Each entry is to be retyped without alteration, and no picture is to be included.
Listed records section start
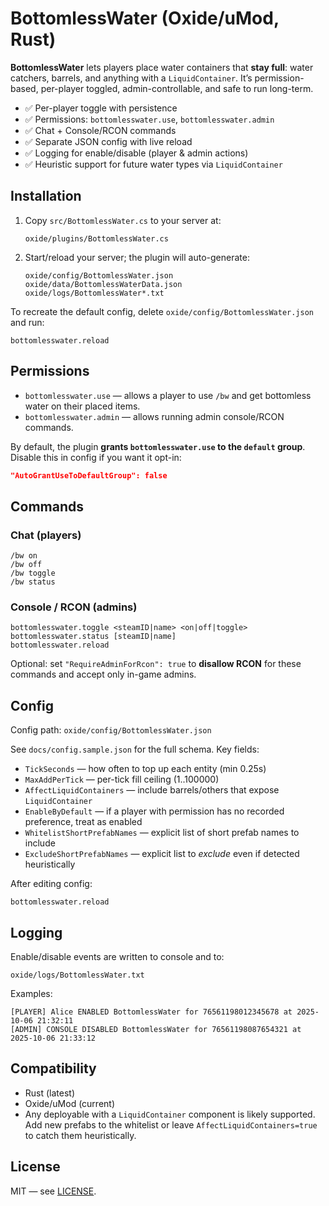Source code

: # BottomlessWater (Oxide/uMod, Rust)

**BottomlessWater** lets players place water containers that **stay full**: water catchers, barrels, and anything with a `LiquidContainer`. It’s permission-based, per-player toggled, admin-controllable, and safe to run long-term.

- ✅ Per-player toggle with persistence
- ✅ Permissions: `bottomlesswater.use`, `bottomlesswater.admin`
- ✅ Chat + Console/RCON commands
- ✅ Separate JSON config with live reload
- ✅ Logging for enable/disable (player & admin actions)
- ✅ Heuristic support for future water types via `LiquidContainer`

## Installation

1. Copy `src/BottomlessWater.cs` to your server at:
   ```
   oxide/plugins/BottomlessWater.cs
   ```
2. Start/reload your server; the plugin will auto-generate:
   ```
   oxide/config/BottomlessWater.json
   oxide/data/BottomlessWaterData.json
   oxide/logs/BottomlessWater*.txt
   ```

To recreate the default config, delete `oxide/config/BottomlessWater.json` and run:
```
bottomlesswater.reload
```

## Permissions

- `bottomlesswater.use` — allows a player to use `/bw` and get bottomless water on their placed items.
- `bottomlesswater.admin` — allows running admin console/RCON commands.

By default, the plugin **grants `bottomlesswater.use` to the `default` group**. Disable this in config if you want it opt-in:
```json
"AutoGrantUseToDefaultGroup": false
```

## Commands

### Chat (players)
```
/bw on
/bw off
/bw toggle
/bw status
```

### Console / RCON (admins)
```
bottomlesswater.toggle <steamID|name> <on|off|toggle>
bottomlesswater.status [steamID|name]
bottomlesswater.reload
```

Optional: set `"RequireAdminForRcon": true` to **disallow RCON** for these commands and accept only in-game admins.

## Config

Config path: `oxide/config/BottomlessWater.json`

See `docs/config.sample.json` for the full schema. Key fields:

- `TickSeconds` — how often to top up each entity (min 0.25s)
- `MaxAddPerTick` — per-tick fill ceiling (1..100000)
- `AffectLiquidContainers` — include barrels/others that expose `LiquidContainer`
- `EnableByDefault` — if a player with permission has no recorded preference, treat as enabled
- `WhitelistShortPrefabNames` — explicit list of short prefab names to include
- `ExcludeShortPrefabNames` — explicit list to *exclude* even if detected heuristically

After editing config:
```
bottomlesswater.reload
```

## Logging

Enable/disable events are written to console and to:
```
oxide/logs/BottomlessWater.txt
```
Examples:
```
[PLAYER] Alice ENABLED BottomlessWater for 76561198012345678 at 2025-10-06 21:32:11
[ADMIN] CONSOLE DISABLED BottomlessWater for 76561198087654321 at 2025-10-06 21:33:12
```

## Compatibility

- Rust (latest)
- Oxide/uMod (current)
- Any deployable with a `LiquidContainer` component is likely supported. Add new prefabs to the whitelist or leave `AffectLiquidContainers=true` to catch them heuristically.

## License

MIT — see [LICENSE](LICENSE).

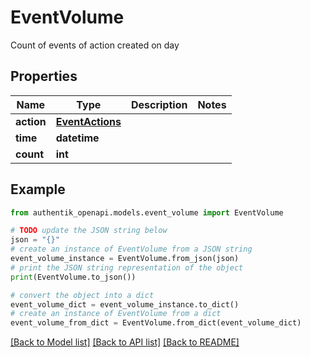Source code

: # EventVolume

Count of events of action created on day

## Properties

Name | Type | Description | Notes
------------ | ------------- | ------------- | -------------
**action** | [**EventActions**](EventActions.md) |  | 
**time** | **datetime** |  | 
**count** | **int** |  | 

## Example

```python
from authentik_openapi.models.event_volume import EventVolume

# TODO update the JSON string below
json = "{}"
# create an instance of EventVolume from a JSON string
event_volume_instance = EventVolume.from_json(json)
# print the JSON string representation of the object
print(EventVolume.to_json())

# convert the object into a dict
event_volume_dict = event_volume_instance.to_dict()
# create an instance of EventVolume from a dict
event_volume_from_dict = EventVolume.from_dict(event_volume_dict)
```
[[Back to Model list]](../README.md#documentation-for-models) [[Back to API list]](../README.md#documentation-for-api-endpoints) [[Back to README]](../README.md)


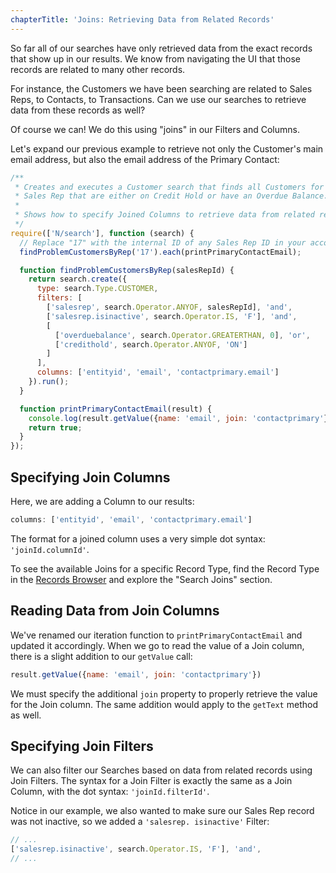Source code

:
 ```yaml
---
chapterTitle: 'Joins: Retrieving Data from Related Records'
---
```


So far all of our searches have only retrieved data from the exact records that show up in our results. We know from 
navigating the UI that those records are related to many other records.

For instance, the Customers we have been searching are related to Sales Reps, to Contacts, to Transactions. Can we 
use our searches to retrieve data from these records as well?

Of course we can! We do this using "joins" in our Filters and Columns.

Let's expand our previous example to retrieve not only the Customer's main email address, but also the email address 
of the Primary Contact:

```javascript
/**
 * Creates and executes a Customer search that finds all Customers for a specific
 * Sales Rep that are either on Credit Hold or have an Overdue Balance.
 *
 * Shows how to specify Joined Columns to retrieve data from related records
 */
require(['N/search'], function (search) {
  // Replace "17" with the internal ID of any Sales Rep ID in your account
  findProblemCustomersByRep('17').each(printPrimaryContactEmail);

  function findProblemCustomersByRep(salesRepId) {
    return search.create({
      type: search.Type.CUSTOMER,
      filters: [
        ['salesrep', search.Operator.ANYOF, salesRepId], 'and',
        ['salesrep.isinactive', search.Operator.IS, 'F'], 'and',
        [
          ['overduebalance', search.Operator.GREATERTHAN, 0], 'or',
          ['credithold', search.Operator.ANYOF, 'ON']
        ]
      ],
      columns: ['entityid', 'email', 'contactprimary.email']
    }).run();
  }

  function printPrimaryContactEmail(result) {
    console.log(result.getValue({name: 'email', join: 'contactprimary'}));
    return true;
  }
});
```

## Specifying Join Columns

Here, we are adding a Column to our results:

```javascript
columns: ['entityid', 'email', 'contactprimary.email']
```

The format for a joined column uses a very simple dot syntax: `'joinId.columnId'`.

To see the available Joins for a specific Record Type, find the Record Type in the
[Records Browser](https://system.netsuite.com/help/helpcenter/en_US/srbrowser/Browser2023_1/script/record/account.html)
and explore the "Search Joins" section.

## Reading Data from Join Columns

We've renamed our iteration function to `printPrimaryContactEmail` and updated it accordingly.  When we go to read 
the value of a Join column, there is a slight addition to our `getValue` call:

```javascript
result.getValue({name: 'email', join: 'contactprimary'})
```

We must specify the additional `join` property to properly retrieve the value for the Join column. The same addition 
would apply to the `getText` method as well.

## Specifying Join Filters

We can also filter our Searches based on data from related records using Join Filters. The syntax for a Join Filter 
is exactly the same as a Join Column, with the dot syntax: `'joinId.filterId'`.

Notice in our example, we also wanted to make sure our Sales Rep record was not inactive, so we added a `'salesrep.
isinactive'` Filter:

```javascript
// ...
['salesrep.isinactive', search.Operator.IS, 'F'], 'and',
// ...
```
Listed records section end
• **Exercise response**:
Source code

: # BottomlessWater (Oxide/uMod, Rust)

**BottomlessWater** lets players place water containers that **stay full**: water catchers, barrels, and anything with a `LiquidContainer`. It’s permission-based, per-player toggled, admin-controllable, and safe to run long-term.

- ✅ Per-player toggle with persistence
- ✅ Permissions: `bottomlesswater.use`, `bottomlesswater.admin`
- ✅ Chat + Console/RCON commands
- ✅ Separate JSON config with live reload
- ✅ Logging for enable/disable (player & admin actions)
- ✅ Heuristic support for future water types via `LiquidContainer`

## Installation

1. Copy `src/BottomlessWater.cs` to your server at:
   ```
   oxide/plugins/BottomlessWater.cs
   ```
2. Start/reload your server; the plugin will auto-generate:
   ```
   oxide/config/BottomlessWater.json
   oxide/data/BottomlessWaterData.json
   oxide/logs/BottomlessWater*.txt
   ```

To recreate the default config, delete `oxide/config/BottomlessWater.json` and run:
```
bottomlesswater.reload
```

## Permissions

- `bottomlesswater.use` — allows a player to use `/bw` and get bottomless water on their placed items.
- `bottomlesswater.admin` — allows running admin console/RCON commands.

By default, the plugin **grants `bottomlesswater.use` to the `default` group**. Disable this in config if you want it opt-in:
```json
"AutoGrantUseToDefaultGroup": false
```

## Commands

### Chat (players)
```
/bw on
/bw off
/bw toggle
/bw status
```

### Console / RCON (admins)
```
bottomlesswater.toggle <steamID|name> <on|off|toggle>
bottomlesswater.status [steamID|name]
bottomlesswater.reload
```

Optional: set `"RequireAdminForRcon": true` to **disallow RCON** for these commands and accept only in-game admins.

## Config

Config path: `oxide/config/BottomlessWater.json`

See `docs/config.sample.json` for the full schema. Key fields:

- `TickSeconds` — how often to top up each entity (min 0.25s)
- `MaxAddPerTick` — per-tick fill ceiling (1..100000)
- `AffectLiquidContainers` — include barrels/others that expose `LiquidContainer`
- `EnableByDefault` — if a player with permission has no recorded preference, treat as enabled
- `WhitelistShortPrefabNames` — explicit list of short prefab names to include
- `ExcludeShortPrefabNames` — explicit list to *exclude* even if detected heuristically

After editing config:
```
bottomlesswater.reload
```

## Logging

Enable/disable events are written to console and to:
```
oxide/logs/BottomlessWater.txt
```
Examples:
```
[PLAYER] Alice ENABLED BottomlessWater for 76561198012345678 at 2025-10-06 21:32:11
[ADMIN] CONSOLE DISABLED BottomlessWater for 76561198087654321 at 2025-10-06 21:33:12
```

## Compatibility

- Rust (latest)
- Oxide/uMod (current)
- Any deployable with a `LiquidContainer` component is likely supported. Add new prefabs to the whitelist or leave `AffectLiquidContainers=true` to catch them heuristically.

## License

MIT — see [LICENSE](LICENSE).

Source code

: # EventVolume

Count of events of action created on day

## Properties

Name | Type | Description | Notes
------------ | ------------- | ------------- | -------------
**action** | [**EventActions**](EventActions.md) |  | 
**time** | **datetime** |  | 
**count** | **int** |  | 

## Example

```python
from authentik_openapi.models.event_volume import EventVolume

# TODO update the JSON string below
json = "{}"
# create an instance of EventVolume from a JSON string
event_volume_instance = EventVolume.from_json(json)
# print the JSON string representation of the object
print(EventVolume.to_json())

# convert the object into a dict
event_volume_dict = event_volume_instance.to_dict()
# create an instance of EventVolume from a dict
event_volume_from_dict = EventVolume.from_dict(event_volume_dict)
```
[[Back to Model list]](../README.md#documentation-for-models) [[Back to API list]](../README.md#documentation-for-api-endpoints) [[Back to README]](../README.md)


Source code

:
 ```yaml
---
chapterTitle: 'Joins: Retrieving Data from Related Records'
---
```


So far all of our searches have only retrieved data from the exact records that show up in our results. We know from 
navigating the UI that those records are related to many other records.

For instance, the Customers we have been searching are related to Sales Reps, to Contacts, to Transactions. Can we 
use our searches to retrieve data from these records as well?

Of course we can! We do this using "joins" in our Filters and Columns.

Let's expand our previous example to retrieve not only the Customer's main email address, but also the email address 
of the Primary Contact:

```javascript
/**
 * Creates and executes a Customer search that finds all Customers for a specific
 * Sales Rep that are either on Credit Hold or have an Overdue Balance.
 *
 * Shows how to specify Joined Columns to retrieve data from related records
 */
require(['N/search'], function (search) {
  // Replace "17" with the internal ID of any Sales Rep ID in your account
  findProblemCustomersByRep('17').each(printPrimaryContactEmail);

  function findProblemCustomersByRep(salesRepId) {
    return search.create({
      type: search.Type.CUSTOMER,
      filters: [
        ['salesrep', search.Operator.ANYOF, salesRepId], 'and',
        ['salesrep.isinactive', search.Operator.IS, 'F'], 'and',
        [
          ['overduebalance', search.Operator.GREATERTHAN, 0], 'or',
          ['credithold', search.Operator.ANYOF, 'ON']
        ]
      ],
      columns: ['entityid', 'email', 'contactprimary.email']
    }).run();
  }

  function printPrimaryContactEmail(result) {
    console.log(result.getValue({name: 'email', join: 'contactprimary'}));
    return true;
  }
});
```

## Specifying Join Columns

Here, we are adding a Column to our results:

```javascript
columns: ['entityid', 'email', 'contactprimary.email']
```

The format for a joined column uses a very simple dot syntax: `'joinId.columnId'`.

To see the available Joins for a specific Record Type, find the Record Type in the
[Records Browser](https://system.netsuite.com/help/helpcenter/en_US/srbrowser/Browser2023_1/script/record/account.html)
and explore the "Search Joins" section.

## Reading Data from Join Columns

We've renamed our iteration function to `printPrimaryContactEmail` and updated it accordingly.  When we go to read 
the value of a Join column, there is a slight addition to our `getValue` call:

```javascript
result.getValue({name: 'email', join: 'contactprimary'})
```

We must specify the additional `join` property to properly retrieve the value for the Join column. The same addition 
would apply to the `getText` method as well.

## Specifying Join Filters

We can also filter our Searches based on data from related records using Join Filters. The syntax for a Join Filter 
is exactly the same as a Join Column, with the dot syntax: `'joinId.filterId'`.

Notice in our example, we also wanted to make sure our Sales Rep record was not inactive, so we added a `'salesrep.
isinactive'` Filter:

```javascript
// ...
['salesrep.isinactive', search.Operator.IS, 'F'], 'and',
// ...
```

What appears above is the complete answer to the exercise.